(Beginning of Data to use)

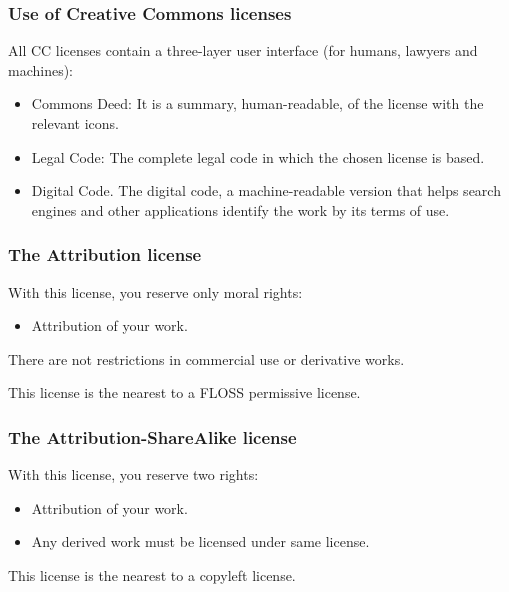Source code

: \documentclass{beamer}
\begin{document}
\begin{frame}
\frametitle{Use of Creative Commons licenses}

All CC licenses contain a \alert{three-layer user interface} (for humans, lawyers and machines):
\begin{itemize}
\item \alert{Commons Deed:} It is a summary, human-readable, of the license with the relevant icons.
\item \alert{Legal Code:} The complete legal code in which the chosen license is based.
\item \alert{Digital Code.} The digital code, a machine-readable version that helps search engines and other applications identify the work by its terms of use.
\end{itemize}                                                 

\end{frame}


\begin{frame}
\frametitle{The Attribution license}

With this license, you reserve only moral rights:

\begin{itemize}
\item Attribution of your work.
\end{itemize}

There are not restrictions in commercial use or derivative works.

This license is the nearest to a FLOSS permissive license. 

\end{frame}



\begin{frame}
\frametitle{The Attribution-ShareAlike license}

With this license, you reserve two rights:

\begin{itemize}
\item Attribution of your work.
\item Any derived work must be licensed under same license.
\end{itemize}

This license is the nearest to a copyleft license. 

\end{frame}
\end{document}
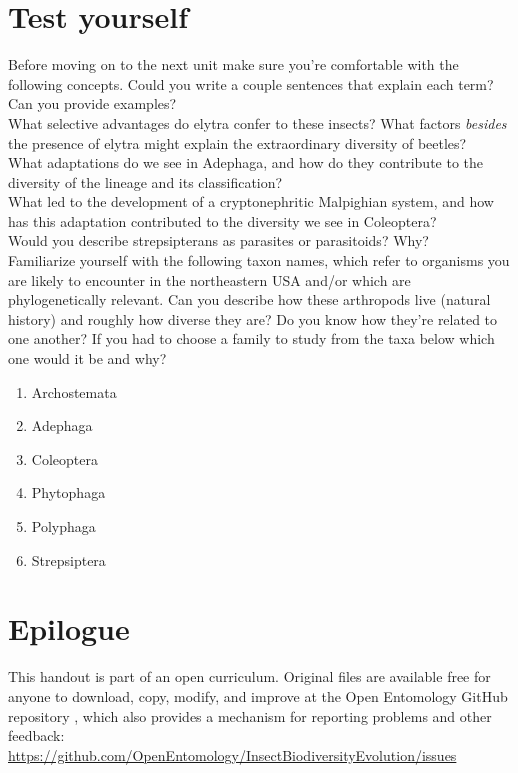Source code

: \documentclass[letterpaper, 11pt]{article}
\begin{document}
\FloatBarrier
\section*{Test yourself}
Before moving on to the next unit make sure you're comfortable with the following concepts. Could you write a couple sentences that explain each term? Can you provide examples?\\

\noindent{}What selective advantages do elytra confer to these insects? What factors \textit{besides} the presence of elytra might explain the extraordinary diversity of beetles?\\

\noindent{}What adaptations do we see in Adephaga, and how do they contribute to the diversity of the lineage and its classification?\\

\noindent{}What led to the development of a cryptonephritic Malpighian system, and how has this adaptation contributed to the diversity we see in Coleoptera?\\

\noindent{}Would you describe strepsipterans as parasites or parasitoids? Why?\\

\noindent{}Familiarize yourself with the following taxon names, which refer to organisms you are likely to encounter in the northeastern USA and/or which are phylogenetically relevant. Can you describe how these arthropods live (natural history) and roughly how diverse they are? Do you know how they're related to one another? If you had to choose a family to study from the taxa below which one would it be and why?
\begin{enumerate} 
\item Archostemata
\item Adephaga
\item Coleoptera  
\item Phytophaga
\item Polyphaga
\item Strepsiptera
\end{enumerate}

\FloatBarrier
\section*{Epilogue}
This handout is part of an open curriculum. Original files are available free for anyone to download, copy, modify, and improve at the Open Entomology GitHub repository \citep{ENT432}, which also provides a mechanism for reporting problems and other feedback:\\
\url{https://github.com/OpenEntomology/InsectBiodiversityEvolution/issues}
\end{document}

(End of Data to use)

• Task to complete
Find every line in the data above that holds the string "section". Give the number of such lines and nothing else.

• Exercise result
2